Last year for Halloween I was Sharknado. Why? Cause I thought it was one of the weirdest things I'd ever seen.










Well I think I found my costume for this year.










http://www.weather.com/news/weather...ma-safari-park-tigers-went-missing-in-tornado

Sure, no tigers really escaped, but then I bet no sharks got sucked up in a tornado either. I'd better start collecting stuffed tigers. And this year I'm not letting my daughter pin one on my butt. I couldn't sit down all night with that thing there.


----------



## RoxyBlue (Oct 6, 2008)

LOL, you are such a goof

Better hope no one comes up with Cactusnado.
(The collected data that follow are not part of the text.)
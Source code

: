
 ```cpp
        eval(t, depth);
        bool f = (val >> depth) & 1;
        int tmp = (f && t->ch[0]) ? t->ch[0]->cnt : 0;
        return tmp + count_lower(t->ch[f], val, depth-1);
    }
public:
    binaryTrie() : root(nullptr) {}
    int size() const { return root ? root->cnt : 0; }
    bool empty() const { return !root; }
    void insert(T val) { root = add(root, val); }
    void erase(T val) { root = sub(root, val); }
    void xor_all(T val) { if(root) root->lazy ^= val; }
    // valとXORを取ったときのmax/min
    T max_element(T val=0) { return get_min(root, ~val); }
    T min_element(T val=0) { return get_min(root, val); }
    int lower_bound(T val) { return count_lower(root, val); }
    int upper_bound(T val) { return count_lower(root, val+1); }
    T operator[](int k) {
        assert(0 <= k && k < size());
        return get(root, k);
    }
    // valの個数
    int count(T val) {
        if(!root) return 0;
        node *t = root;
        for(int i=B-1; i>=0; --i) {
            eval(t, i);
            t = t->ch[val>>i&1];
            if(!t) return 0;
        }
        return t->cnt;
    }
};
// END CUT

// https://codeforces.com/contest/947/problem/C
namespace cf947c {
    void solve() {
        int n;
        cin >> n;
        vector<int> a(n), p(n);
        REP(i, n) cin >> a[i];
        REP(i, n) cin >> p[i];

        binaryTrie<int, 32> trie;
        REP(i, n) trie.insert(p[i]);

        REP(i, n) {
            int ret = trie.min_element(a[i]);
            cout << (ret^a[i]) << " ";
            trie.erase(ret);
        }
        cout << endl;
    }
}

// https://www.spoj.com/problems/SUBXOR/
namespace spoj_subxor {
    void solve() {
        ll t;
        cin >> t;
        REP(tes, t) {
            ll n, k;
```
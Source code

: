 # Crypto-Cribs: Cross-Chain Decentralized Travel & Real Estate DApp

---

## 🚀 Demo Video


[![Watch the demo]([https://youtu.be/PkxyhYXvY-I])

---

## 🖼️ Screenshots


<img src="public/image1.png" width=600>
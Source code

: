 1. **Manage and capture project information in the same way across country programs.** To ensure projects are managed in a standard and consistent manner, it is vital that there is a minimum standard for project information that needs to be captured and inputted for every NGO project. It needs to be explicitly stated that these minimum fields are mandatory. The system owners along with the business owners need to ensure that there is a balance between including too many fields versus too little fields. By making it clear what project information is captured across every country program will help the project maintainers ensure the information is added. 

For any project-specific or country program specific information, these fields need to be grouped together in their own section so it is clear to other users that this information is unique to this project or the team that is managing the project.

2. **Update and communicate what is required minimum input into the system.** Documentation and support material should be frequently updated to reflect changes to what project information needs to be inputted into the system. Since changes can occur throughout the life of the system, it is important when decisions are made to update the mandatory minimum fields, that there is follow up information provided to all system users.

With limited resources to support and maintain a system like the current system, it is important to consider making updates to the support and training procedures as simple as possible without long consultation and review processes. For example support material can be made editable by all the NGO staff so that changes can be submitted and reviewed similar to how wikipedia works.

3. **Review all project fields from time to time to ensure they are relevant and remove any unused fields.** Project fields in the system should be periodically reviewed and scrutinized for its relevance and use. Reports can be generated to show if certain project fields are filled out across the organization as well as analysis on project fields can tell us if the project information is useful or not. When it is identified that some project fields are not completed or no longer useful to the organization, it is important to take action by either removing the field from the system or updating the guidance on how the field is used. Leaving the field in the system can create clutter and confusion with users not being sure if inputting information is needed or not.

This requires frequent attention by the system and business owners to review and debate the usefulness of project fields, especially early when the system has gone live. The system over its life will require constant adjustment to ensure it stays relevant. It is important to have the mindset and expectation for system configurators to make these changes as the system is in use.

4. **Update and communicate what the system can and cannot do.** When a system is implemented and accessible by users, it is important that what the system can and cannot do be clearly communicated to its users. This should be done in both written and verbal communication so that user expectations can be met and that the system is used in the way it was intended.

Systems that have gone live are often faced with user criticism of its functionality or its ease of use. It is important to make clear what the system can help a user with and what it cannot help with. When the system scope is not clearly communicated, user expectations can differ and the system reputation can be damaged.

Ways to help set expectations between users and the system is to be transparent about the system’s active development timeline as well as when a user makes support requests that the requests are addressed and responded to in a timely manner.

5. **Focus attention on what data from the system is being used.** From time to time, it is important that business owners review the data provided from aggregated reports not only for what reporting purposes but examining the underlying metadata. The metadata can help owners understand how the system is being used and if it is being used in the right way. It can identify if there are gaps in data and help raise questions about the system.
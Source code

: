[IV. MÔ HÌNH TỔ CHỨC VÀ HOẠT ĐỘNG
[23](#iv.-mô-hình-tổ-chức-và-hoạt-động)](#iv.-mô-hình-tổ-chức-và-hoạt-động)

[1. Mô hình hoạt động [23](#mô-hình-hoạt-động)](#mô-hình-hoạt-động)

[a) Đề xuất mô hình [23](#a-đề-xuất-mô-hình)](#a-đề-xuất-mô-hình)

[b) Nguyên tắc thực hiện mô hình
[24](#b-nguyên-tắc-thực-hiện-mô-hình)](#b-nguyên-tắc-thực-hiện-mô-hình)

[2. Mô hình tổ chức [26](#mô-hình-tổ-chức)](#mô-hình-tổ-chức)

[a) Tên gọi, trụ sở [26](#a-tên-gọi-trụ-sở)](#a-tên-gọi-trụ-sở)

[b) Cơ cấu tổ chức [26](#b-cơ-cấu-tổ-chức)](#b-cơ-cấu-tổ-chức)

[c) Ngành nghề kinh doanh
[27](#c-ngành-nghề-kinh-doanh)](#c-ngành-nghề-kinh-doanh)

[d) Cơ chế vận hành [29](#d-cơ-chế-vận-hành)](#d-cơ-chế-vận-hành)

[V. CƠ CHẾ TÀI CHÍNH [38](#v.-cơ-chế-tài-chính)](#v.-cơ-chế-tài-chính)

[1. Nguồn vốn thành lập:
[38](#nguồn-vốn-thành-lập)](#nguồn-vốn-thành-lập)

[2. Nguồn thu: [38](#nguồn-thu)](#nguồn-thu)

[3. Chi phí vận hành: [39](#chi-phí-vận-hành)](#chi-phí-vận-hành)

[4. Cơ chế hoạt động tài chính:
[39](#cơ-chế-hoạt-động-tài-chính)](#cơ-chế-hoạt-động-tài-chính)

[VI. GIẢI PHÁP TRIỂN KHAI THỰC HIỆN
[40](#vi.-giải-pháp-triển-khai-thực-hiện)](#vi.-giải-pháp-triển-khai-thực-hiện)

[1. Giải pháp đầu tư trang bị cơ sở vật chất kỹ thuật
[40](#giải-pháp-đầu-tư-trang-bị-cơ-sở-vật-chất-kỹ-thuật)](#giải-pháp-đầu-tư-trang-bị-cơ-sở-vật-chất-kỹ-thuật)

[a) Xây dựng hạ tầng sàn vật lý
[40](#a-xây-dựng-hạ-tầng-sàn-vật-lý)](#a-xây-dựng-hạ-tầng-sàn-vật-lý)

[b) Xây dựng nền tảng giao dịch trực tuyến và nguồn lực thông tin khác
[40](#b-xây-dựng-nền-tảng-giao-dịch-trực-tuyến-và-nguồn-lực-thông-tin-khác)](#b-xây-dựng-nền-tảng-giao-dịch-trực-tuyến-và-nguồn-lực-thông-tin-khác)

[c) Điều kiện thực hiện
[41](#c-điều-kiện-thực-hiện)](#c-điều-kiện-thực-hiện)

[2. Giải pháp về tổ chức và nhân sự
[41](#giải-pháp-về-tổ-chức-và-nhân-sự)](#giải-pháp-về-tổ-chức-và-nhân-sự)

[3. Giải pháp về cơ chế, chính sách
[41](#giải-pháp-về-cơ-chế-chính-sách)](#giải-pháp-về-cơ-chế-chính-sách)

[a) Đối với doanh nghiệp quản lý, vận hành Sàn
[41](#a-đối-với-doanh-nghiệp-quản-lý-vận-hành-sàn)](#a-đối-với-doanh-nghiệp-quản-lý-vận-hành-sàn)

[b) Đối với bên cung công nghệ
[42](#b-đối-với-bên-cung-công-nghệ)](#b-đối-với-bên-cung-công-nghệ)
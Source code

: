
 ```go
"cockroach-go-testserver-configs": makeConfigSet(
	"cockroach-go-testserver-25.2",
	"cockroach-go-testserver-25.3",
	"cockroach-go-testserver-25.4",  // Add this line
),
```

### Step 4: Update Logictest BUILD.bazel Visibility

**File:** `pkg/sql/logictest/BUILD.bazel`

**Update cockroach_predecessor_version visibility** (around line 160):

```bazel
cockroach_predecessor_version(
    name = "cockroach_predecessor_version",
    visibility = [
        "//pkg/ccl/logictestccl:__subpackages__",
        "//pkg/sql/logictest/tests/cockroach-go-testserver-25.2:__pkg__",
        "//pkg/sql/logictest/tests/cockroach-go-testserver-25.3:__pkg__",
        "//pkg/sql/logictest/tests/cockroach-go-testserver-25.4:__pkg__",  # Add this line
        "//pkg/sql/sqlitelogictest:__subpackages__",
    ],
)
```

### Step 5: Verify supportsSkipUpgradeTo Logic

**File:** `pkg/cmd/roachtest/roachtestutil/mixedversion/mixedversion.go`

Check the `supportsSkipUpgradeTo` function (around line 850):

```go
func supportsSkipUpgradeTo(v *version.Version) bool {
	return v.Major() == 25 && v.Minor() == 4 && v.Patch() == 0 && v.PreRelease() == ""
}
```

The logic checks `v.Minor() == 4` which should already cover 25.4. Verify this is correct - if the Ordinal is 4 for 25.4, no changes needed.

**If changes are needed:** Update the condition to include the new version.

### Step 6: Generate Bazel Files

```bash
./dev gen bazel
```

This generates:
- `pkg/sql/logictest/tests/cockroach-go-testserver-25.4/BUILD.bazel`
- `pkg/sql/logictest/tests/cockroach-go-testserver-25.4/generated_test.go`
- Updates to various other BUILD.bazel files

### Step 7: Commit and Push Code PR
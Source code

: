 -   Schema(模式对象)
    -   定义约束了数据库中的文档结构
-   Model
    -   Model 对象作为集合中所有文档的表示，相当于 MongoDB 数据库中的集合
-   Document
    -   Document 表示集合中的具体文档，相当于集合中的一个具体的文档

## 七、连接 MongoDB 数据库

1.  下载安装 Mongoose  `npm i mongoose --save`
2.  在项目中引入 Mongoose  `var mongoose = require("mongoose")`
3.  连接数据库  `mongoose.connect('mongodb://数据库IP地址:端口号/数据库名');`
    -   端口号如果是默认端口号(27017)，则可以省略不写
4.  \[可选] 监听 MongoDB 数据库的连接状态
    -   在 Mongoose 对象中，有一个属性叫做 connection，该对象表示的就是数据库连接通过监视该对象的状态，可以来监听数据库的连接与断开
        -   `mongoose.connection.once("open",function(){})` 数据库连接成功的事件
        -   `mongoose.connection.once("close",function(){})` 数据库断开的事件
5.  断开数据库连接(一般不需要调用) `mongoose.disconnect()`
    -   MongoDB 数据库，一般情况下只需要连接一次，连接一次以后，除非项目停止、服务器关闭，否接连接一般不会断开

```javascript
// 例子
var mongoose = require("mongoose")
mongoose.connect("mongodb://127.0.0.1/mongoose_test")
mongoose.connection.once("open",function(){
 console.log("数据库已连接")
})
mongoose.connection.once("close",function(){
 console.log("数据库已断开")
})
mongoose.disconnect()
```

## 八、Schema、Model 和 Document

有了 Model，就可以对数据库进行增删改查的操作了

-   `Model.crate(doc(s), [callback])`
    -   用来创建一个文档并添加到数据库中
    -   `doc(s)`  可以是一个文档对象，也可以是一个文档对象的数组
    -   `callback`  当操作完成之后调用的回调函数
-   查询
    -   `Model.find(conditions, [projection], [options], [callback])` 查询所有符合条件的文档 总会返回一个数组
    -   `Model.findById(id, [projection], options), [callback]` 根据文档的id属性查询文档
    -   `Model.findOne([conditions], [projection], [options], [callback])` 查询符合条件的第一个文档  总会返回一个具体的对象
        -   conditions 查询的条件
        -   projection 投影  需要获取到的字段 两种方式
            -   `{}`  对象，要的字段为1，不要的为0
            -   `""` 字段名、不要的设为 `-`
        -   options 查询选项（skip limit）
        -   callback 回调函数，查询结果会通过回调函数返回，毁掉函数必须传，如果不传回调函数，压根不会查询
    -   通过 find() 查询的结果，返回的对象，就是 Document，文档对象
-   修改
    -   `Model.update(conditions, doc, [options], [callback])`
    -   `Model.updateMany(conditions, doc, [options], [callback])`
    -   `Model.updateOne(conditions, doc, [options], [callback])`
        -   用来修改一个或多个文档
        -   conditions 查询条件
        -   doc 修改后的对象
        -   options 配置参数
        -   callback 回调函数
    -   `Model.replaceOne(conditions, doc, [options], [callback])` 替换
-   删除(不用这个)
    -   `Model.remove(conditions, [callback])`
That would make for a really uncomfortable costume.


----------



## Copchick (Apr 10, 2012)

Lol, awesome costume idea!


----------



## Bone Dancer (Oct 7, 2005)

Your just wild and crazy aren't you. 

http://www.orientaltrading.com/holidays/halloween-a1-550760.fltr

oriental trading might be a good place to look for stuffed animals


----------



## Hairazor (Mar 13, 2012)

Love it, expect great things from you!


----------



## Joiseygal (Sep 3, 2008)

Ha...Ha...I love it! You know how to have fun!!!


----------



## Pumpkin5 (Aug 8, 2010)

:jol:Scareme, you are a delight! I love how you think!


----------



## kprimm (Mar 14, 2009)

The Nados have arrived, maybe I'll do Hedgehog Nado.


----------



## kitchie (Sep 29, 2015)

That was hilarious .. I've never seen like that one before..


----------